Importantly, you should take note of the workflows in the repository. Generally:
- We have an update workflow (GitHub) that will check for new versions of containers. This still need to be ported to GitLab.
- The docs workflow (on GitHub, this is in the .github-ci.yaml) will deploy docs to GitHub/GitLab pages.
For each of GitLab and GitHub, ensure after you deploy that your pages are enabled.
It helps to ensure the website (static) URL is in the description to be easily find-able.
Once it’s deployed, ensure you see your containers, and clicking the </>
(code)
icon shows the library.json that shpc will use. Finally, akin to adding a filesystem registry,
you can just do the same, but specify your remote URL:
$ shpc config add registry https://github.com/singularityhub/shpc-registry
And that’s it!
Writing Registry Entries¶
An entry in the registry is a container.yaml file that lives in the registry
folder. You should create subfolders based on a package name. Multiple versions
will be represented in the same file, and will install to the admin user’s module
folder with version subfolders. E.g., two registry entries, one for python
(a single level name) and for tensorflow (a more nested name) would look like
this:
registry/
├── python
│ └── container.yaml
└── tensorflow
└── tensorflow
└── container.yaml
And this is what gets installed to the modules and containers directories, where each is kept in a separate directory based on version.
$ tree modules/
modules/
└── python
└── 3.9.2
└── module.lua
$ tree containers/
containers/
└── python
└── 3.9.2
└── python-3.9.2.sif
So different versions could exist alongside one another.
Registry Yaml Files¶
Docker Hub¶
The typical registry yaml file will reference a container from a registry, one or more versions, and a maintainer GitHub alias that can be pinged for any issues:
docker: python
latest:
3.9.2-slim: "sha256:85ed629e6ff79d0bf796339ea188c863048e9aedbf7f946171266671ee5c04ef"
tags:
3.9.2-slim: "sha256:85ed629e6ff79d0bf796339ea188c863048e9aedbf7f946171266671ee5c04ef"
3.9.2-alpine: "sha256:23e717dcd01e31caa4a8c6a6f2d5a222210f63085d87a903e024dd92cb9312fd"
filter:
- "3.9.*"
maintainer: "@vsoch"
url: https://hub.docker.com/_/python
aliases:
python: /usr/local/bin/python
The above shows the simplest form of representing an alias, where each is a key (python) and value (/usr/local/bin/python) set.
Aliases¶
Each recipe has an optional section for defining aliases in the modulefile; there are two ways of defining them. In the python sample recipe above the simple form is used, using key value pairs:
aliases:
python: /usr/local/bin/python
This format is container technology agnostic, because the command (python
) and executable it targets (/usr/local/bin/python
) would be consistent between
Podman and Singularity, for example. A second form is allowed, using dicts, in those cases where the command requires to specify custom options for the container runtime. For instance, suppose the python interpreter above requires an isolated shell environment (--cleanenv
in Singularity):
aliases:
- name: python
command: /usr/local/bin/python
singularity_options: --cleanenv
Or perhaps the container required the docker options -it
because it was an interactive, terminal session:
aliases:
- name: python
command: /usr/local/bin/python
docker_options: -it
For each of the above, depending on the prefix of options that you choose, it will write them into the module files for Singularity and Docker, respectively.

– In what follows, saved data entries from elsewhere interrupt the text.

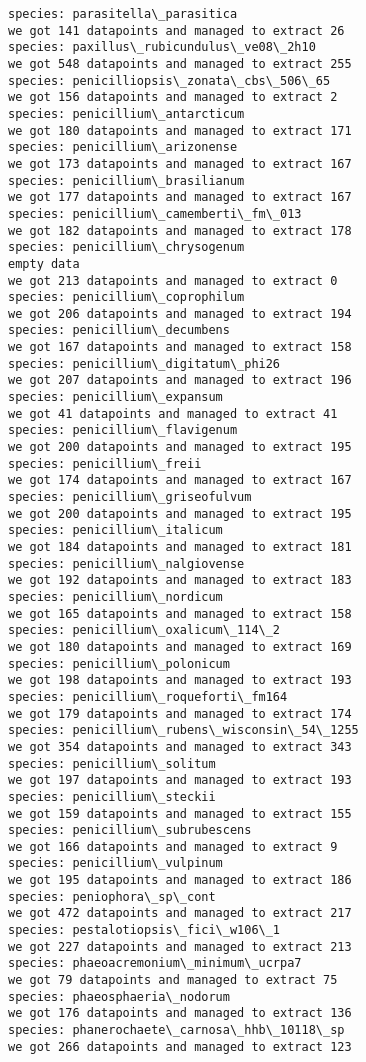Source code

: \documentclass[11pt]{article}
\begin{document}
\begin{Verbatim}[commandchars=\\\{\}]
species: parasitella\_parasitica
we got 141 datapoints and managed to extract 26
species: paxillus\_rubicundulus\_ve08\_2h10
we got 548 datapoints and managed to extract 255
species: penicilliopsis\_zonata\_cbs\_506\_65
we got 156 datapoints and managed to extract 2
species: penicillium\_antarcticum
we got 180 datapoints and managed to extract 171
species: penicillium\_arizonense
we got 173 datapoints and managed to extract 167
species: penicillium\_brasilianum
we got 177 datapoints and managed to extract 167
species: penicillium\_camemberti\_fm\_013
we got 182 datapoints and managed to extract 178
species: penicillium\_chrysogenum
empty data
we got 213 datapoints and managed to extract 0
species: penicillium\_coprophilum
we got 206 datapoints and managed to extract 194
species: penicillium\_decumbens
we got 167 datapoints and managed to extract 158
species: penicillium\_digitatum\_phi26
we got 207 datapoints and managed to extract 196
species: penicillium\_expansum
we got 41 datapoints and managed to extract 41
species: penicillium\_flavigenum
we got 200 datapoints and managed to extract 195
species: penicillium\_freii
we got 174 datapoints and managed to extract 167
species: penicillium\_griseofulvum
we got 200 datapoints and managed to extract 195
species: penicillium\_italicum
we got 184 datapoints and managed to extract 181
species: penicillium\_nalgiovense
we got 192 datapoints and managed to extract 183
species: penicillium\_nordicum
we got 165 datapoints and managed to extract 158
species: penicillium\_oxalicum\_114\_2
we got 180 datapoints and managed to extract 169
species: penicillium\_polonicum
we got 198 datapoints and managed to extract 193
species: penicillium\_roqueforti\_fm164
we got 179 datapoints and managed to extract 174
species: penicillium\_rubens\_wisconsin\_54\_1255
we got 354 datapoints and managed to extract 343
species: penicillium\_solitum
we got 197 datapoints and managed to extract 193
species: penicillium\_steckii
we got 159 datapoints and managed to extract 155
species: penicillium\_subrubescens
we got 166 datapoints and managed to extract 9
species: penicillium\_vulpinum
we got 195 datapoints and managed to extract 186
species: peniophora\_sp\_cont
we got 472 datapoints and managed to extract 217
species: pestalotiopsis\_fici\_w106\_1
we got 227 datapoints and managed to extract 213
species: phaeoacremonium\_minimum\_ucrpa7
we got 79 datapoints and managed to extract 75
species: phaeosphaeria\_nodorum
we got 176 datapoints and managed to extract 136
species: phanerochaete\_carnosa\_hhb\_10118\_sp
we got 266 datapoints and managed to extract 123

\end{Verbatim}
\end{document}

This means that if you design a new registry recipe, you should consider how to run it for both kinds of technology. Also note that docker_options
are
those that will also be used for Podman.
Overrides¶
It might be the case that as your containers change over time, the set of any of:
- commands (aliases)
- docker_script
- singularity_script
- environment (env)
- features
- description
does too! Or it be the case that you have hundreds of aliases, and want to better organize them separately from the container.yaml. To support this, shpc
(as of version 0.0.56) has support for an overrides
section in the container.yaml, meaning that you can define pairs of container
tags and relative path lookups to external files with any of the stated sections. A simple example might look like this:
docker: python
url: https://hub.docker.com/_/python
maintainer: '@vsoch'
description: An interpreted, high-level and general-purpose programming language.
latest:
3.9.5-alpine: sha256:f189f7366b0d381bf6186b2a2c3d37f143c587e0da2e8dcc21a732bddf4e6f7b
tags:
3.9.2-alpine: sha256:f046c06388c0721961fe5c9b6184d2f8aeb7eb01b39601babab06cfd975dae01
overrides:
3.9.2-alpine: aliases/3.9.2-alpine.yaml
aliases:
python: /usr/local/bin/python
Since this file only has aliases, we chose to use a subdirectory called “aliases” to make that clear, however
the file can have any of the fields mentioned above, and can be organized in any relative path to the container directory that you deem appropriate.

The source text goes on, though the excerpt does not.